En un estadio de futbol, los espectadores son entendidos y se saben con autoridad para ejercer la crítica en todas sus formas; desde el elogio más elemental desgañitado con entusiasmo hasta la reprobación más contundente practicada por medio del insulto dizque ingenioso, espetado a coro. Los menos arriesgados prefieren las observaciones tácticas, que en demasiadas ocasiones coinciden con las de los comentaristas deportivos a los que suelen reprobar, y que a mí me parecen admirables por la celeridad con la cual deducen argumentos como “el Villareal perdió porque Riquelme falló un penalty” y México porque falló cinco. Sin olvidar ese hallazgo quizá en desuso que es el Tirocentro, que ni es tiro ni es centro.
Ya don Nacho Trelles afirmó, después de un juego de los desaparecidos Leones Negros de la Universidad de Guadalajara, que “el público se puede manifestar como quiere y puede, sólo que muchas veces puede más de lo que quiere”. El cine también puede convertirse en una aventura cotidiana no sólo por aquello que ocurre en la pantalla, sino por lo que acontece en los cinematógrafos, habitados por personajes inquietantes como la taquillera, el boletero, el cácaro o el cinéfilo solitario, a los cuales suelo creer coludidos. El terror oculto en la dulcería, las películas malas o la ingenuidad latente de la Matiné o del programa doble forman otro de sus atractivos.

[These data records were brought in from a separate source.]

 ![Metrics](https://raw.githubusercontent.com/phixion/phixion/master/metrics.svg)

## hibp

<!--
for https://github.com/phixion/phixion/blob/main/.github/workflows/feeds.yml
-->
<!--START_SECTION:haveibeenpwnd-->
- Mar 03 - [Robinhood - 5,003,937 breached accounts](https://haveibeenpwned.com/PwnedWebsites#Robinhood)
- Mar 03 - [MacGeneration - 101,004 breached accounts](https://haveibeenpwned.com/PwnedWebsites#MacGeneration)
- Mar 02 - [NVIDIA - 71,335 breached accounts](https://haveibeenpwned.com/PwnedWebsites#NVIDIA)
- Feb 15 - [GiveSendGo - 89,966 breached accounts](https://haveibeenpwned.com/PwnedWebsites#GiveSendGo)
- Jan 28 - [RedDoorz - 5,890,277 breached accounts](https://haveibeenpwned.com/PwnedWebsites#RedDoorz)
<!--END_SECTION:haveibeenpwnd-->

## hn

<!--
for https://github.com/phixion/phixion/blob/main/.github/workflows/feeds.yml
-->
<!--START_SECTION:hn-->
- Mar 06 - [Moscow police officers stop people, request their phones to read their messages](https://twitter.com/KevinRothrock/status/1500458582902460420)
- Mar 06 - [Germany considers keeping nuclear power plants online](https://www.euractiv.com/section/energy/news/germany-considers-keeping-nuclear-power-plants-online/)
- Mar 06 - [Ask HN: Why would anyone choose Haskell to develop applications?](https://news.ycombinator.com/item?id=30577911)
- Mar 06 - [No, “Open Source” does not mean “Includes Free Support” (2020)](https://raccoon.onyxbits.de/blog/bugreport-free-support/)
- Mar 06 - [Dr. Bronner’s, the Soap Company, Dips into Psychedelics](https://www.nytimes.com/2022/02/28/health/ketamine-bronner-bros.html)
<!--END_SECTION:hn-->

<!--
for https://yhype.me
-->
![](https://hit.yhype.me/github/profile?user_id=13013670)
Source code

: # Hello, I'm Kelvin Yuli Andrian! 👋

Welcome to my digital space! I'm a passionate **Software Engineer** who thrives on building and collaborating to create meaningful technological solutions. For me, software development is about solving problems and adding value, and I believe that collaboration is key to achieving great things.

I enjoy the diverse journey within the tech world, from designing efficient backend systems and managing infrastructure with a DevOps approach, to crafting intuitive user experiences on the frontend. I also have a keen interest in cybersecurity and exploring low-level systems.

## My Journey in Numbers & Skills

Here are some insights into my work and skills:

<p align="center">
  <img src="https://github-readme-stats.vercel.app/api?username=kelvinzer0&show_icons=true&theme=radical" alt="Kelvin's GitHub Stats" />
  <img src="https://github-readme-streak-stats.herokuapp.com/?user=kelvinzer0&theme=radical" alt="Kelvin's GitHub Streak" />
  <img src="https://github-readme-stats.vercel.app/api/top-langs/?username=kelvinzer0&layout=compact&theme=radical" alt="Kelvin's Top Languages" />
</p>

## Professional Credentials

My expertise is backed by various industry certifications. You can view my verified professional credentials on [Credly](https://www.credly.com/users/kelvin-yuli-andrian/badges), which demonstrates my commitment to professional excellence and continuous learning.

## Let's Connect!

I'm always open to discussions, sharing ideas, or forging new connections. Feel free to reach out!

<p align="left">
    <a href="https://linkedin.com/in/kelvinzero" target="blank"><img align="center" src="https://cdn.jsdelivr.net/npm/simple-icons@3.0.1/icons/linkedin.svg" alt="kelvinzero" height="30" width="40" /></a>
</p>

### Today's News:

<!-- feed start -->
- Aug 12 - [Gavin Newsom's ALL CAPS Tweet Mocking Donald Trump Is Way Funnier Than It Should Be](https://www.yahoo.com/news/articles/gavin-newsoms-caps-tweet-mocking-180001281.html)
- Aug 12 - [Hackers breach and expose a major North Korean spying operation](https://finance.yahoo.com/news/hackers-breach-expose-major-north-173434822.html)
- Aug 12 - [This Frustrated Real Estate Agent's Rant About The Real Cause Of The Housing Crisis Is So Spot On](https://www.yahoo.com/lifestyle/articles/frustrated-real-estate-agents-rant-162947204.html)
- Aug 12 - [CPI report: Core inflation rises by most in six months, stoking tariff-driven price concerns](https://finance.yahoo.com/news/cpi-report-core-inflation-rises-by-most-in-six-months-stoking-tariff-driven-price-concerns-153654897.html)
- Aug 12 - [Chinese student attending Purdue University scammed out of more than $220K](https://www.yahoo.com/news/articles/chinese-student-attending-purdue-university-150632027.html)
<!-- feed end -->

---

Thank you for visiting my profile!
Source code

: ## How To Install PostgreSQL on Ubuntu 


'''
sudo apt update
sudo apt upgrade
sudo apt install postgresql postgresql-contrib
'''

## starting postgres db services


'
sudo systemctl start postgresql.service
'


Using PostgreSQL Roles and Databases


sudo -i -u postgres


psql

Sin embargo, muchos de los espectadores son un riesgo. Aparte de sus costumbres ejemplares, algunos de ellos suponen que emitir un comentario acerca de la cinta exhibida representa una obligación. Las opiniones que ello produce exceden la salida del cine y se transforman en reflexiones de café, que no prescinden de distintos tipos de interpretación, de términos técnicos que consideran fundamentales como close-up, full-shot, medium-shot, travelling, o de una simbología desaforada. Otros encuentran una gran profundidad al sostener que “tiene buena fotografía”, azorados ante los paisajes escenificados como en las tarjetas postales o ante unos claroscuros llamativos. Los menos son más sinceros y se limitan a elogiar los encantos de las actrices.
Quizá uno de los mayores representantes del practicante de opiniones sea el borracho de cantina que interrumpe las conversaciones de los desconocidos con supuesta cortesía, y que luego de aseverar: “Ustedes perdonen, los estuve oyendo, muy interesante su plática”, exige ser escuchado acerca de lo que piensa de libros que no ha leído, de los dichos de Sancho Panza, de la Revolución Mexicana, de religión, de las vidas malogradas, de su tristeza.
Pero como si ese tipo de personajes que abundan, sobre todo en España, no fueran suficientes, se ha creado una abstracción que adquiere la forma que la contiene: la “opinión pública”.
En uno de los ensayos reunidos y traducidos por Andrés Ordóñez en Contra la democracia. Una antología de escritos políticos, Fernando Pessoa la consideraba una superstición verbal, y creía que de la conformidad con ella dependía la esencia de una política estable y fecunda. Para Pessoa, la “opinión pública es, primero, un fenómeno del instinto, y segundo, un fenómeno tradicionalista”. Karl Kraus la definía como “una furcia avejentada que no ha perdido la virginidad” y Luis XIV hubiera podido sostener que, como el Estado, la opinión pública era él.
Eliseo Diego pensaba que las anécdotas significaban un indicio de estar vivo. Quizá las opiniones también sean una forma reiterada de constatar nuestra existencia, aunque para ello se recurra al plagio involuntario. Lamentablemente con demasiada frecuencia perdemos la oportunidad de quedarnos callados.